# Aim of the exercise
Of all the lines in the entries below, give again exactly those starting at the line containing "- **自旋锁：**许多情况" and ending at the line containing "- volatile仅能使用", both ends included, and no others.

# Stored dataset items
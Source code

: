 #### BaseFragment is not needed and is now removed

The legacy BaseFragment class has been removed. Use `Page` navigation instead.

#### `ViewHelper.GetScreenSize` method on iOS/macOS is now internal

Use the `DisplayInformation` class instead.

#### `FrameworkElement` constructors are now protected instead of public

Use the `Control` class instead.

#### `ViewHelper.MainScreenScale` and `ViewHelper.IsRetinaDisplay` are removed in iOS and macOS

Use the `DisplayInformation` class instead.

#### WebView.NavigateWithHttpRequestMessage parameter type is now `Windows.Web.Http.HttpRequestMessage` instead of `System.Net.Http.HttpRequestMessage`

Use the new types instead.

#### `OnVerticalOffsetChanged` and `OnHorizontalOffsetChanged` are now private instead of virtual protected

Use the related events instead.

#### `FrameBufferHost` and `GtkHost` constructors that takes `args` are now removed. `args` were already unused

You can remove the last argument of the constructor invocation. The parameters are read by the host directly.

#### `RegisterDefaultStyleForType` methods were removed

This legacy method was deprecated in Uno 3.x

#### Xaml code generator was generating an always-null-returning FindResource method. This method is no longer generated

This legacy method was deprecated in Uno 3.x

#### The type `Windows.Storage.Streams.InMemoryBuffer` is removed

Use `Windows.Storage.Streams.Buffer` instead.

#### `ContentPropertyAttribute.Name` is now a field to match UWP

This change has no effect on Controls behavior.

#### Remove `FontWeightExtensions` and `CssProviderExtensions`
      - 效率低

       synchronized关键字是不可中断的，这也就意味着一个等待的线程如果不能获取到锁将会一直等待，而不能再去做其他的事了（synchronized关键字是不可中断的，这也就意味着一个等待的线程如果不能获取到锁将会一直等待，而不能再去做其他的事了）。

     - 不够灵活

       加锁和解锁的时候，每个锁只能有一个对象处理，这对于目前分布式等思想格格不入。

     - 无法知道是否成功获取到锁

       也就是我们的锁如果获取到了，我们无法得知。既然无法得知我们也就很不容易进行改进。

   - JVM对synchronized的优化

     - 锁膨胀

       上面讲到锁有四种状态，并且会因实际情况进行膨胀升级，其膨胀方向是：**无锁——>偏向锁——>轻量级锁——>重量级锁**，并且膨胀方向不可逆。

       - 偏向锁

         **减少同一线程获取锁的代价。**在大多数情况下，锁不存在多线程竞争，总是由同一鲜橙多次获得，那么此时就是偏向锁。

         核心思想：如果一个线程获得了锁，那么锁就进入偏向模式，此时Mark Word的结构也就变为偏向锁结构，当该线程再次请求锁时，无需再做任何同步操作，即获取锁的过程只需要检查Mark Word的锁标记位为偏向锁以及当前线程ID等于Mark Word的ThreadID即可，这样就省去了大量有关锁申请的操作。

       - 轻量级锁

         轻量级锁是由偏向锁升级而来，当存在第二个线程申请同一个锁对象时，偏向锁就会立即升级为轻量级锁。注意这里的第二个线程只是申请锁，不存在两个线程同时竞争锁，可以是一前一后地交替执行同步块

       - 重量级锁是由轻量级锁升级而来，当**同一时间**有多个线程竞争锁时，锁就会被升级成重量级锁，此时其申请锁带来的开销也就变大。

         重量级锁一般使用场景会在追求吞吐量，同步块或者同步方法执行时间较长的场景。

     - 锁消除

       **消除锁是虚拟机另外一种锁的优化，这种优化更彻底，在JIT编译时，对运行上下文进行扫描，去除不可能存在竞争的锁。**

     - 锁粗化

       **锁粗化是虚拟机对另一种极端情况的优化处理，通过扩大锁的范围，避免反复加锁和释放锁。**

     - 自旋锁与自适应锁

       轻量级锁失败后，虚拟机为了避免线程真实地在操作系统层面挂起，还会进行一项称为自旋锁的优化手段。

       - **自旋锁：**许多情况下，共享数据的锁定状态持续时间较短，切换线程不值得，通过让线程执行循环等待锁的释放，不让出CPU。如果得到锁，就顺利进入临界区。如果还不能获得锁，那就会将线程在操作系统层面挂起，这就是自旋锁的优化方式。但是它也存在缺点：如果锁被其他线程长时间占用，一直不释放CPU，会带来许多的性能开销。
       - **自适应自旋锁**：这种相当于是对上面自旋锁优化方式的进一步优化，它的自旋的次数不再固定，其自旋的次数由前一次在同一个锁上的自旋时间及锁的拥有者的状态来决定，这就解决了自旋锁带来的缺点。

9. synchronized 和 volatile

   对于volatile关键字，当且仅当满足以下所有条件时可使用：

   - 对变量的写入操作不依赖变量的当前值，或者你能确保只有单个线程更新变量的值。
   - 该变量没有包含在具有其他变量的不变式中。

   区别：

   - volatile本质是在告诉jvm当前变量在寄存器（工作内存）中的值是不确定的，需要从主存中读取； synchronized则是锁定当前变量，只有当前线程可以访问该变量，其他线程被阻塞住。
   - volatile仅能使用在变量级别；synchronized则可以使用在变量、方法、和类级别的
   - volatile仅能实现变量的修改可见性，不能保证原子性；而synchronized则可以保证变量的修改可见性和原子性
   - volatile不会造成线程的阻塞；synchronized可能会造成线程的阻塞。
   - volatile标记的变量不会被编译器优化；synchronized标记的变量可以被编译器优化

# Task response
       - **自旋锁：**许多情况下，共享数据的锁定状态持续时间较短，切换线程不值得，通过让线程执行循环等待锁的释放，不让出CPU。如果得到锁，就顺利进入临界区。如果还不能获得锁，那就会将线程在操作系统层面挂起，这就是自旋锁的优化方式。但是它也存在缺点：如果锁被其他线程长时间占用，一直不释放CPU，会带来许多的性能开销。
       - **自适应自旋锁**：这种相当于是对上面自旋锁优化方式的进一步优化，它的自旋的次数不再固定，其自旋的次数由前一次在同一个锁上的自旋时间及锁的拥有者的状态来决定，这就解决了自旋锁带来的缺点。

9. synchronized 和 volatile

   对于volatile关键字，当且仅当满足以下所有条件时可使用：

   - 对变量的写入操作不依赖变量的当前值，或者你能确保只有单个线程更新变量的值。
   - 该变量没有包含在具有其他变量的不变式中。

   区别：

   - volatile本质是在告诉jvm当前变量在寄存器（工作内存）中的值是不确定的，需要从主存中读取； synchronized则是锁定当前变量，只有当前线程可以访问该变量，其他线程被阻塞住。
   - volatile仅能使用在变量级别；synchronized则可以使用在变量、方法、和类级别的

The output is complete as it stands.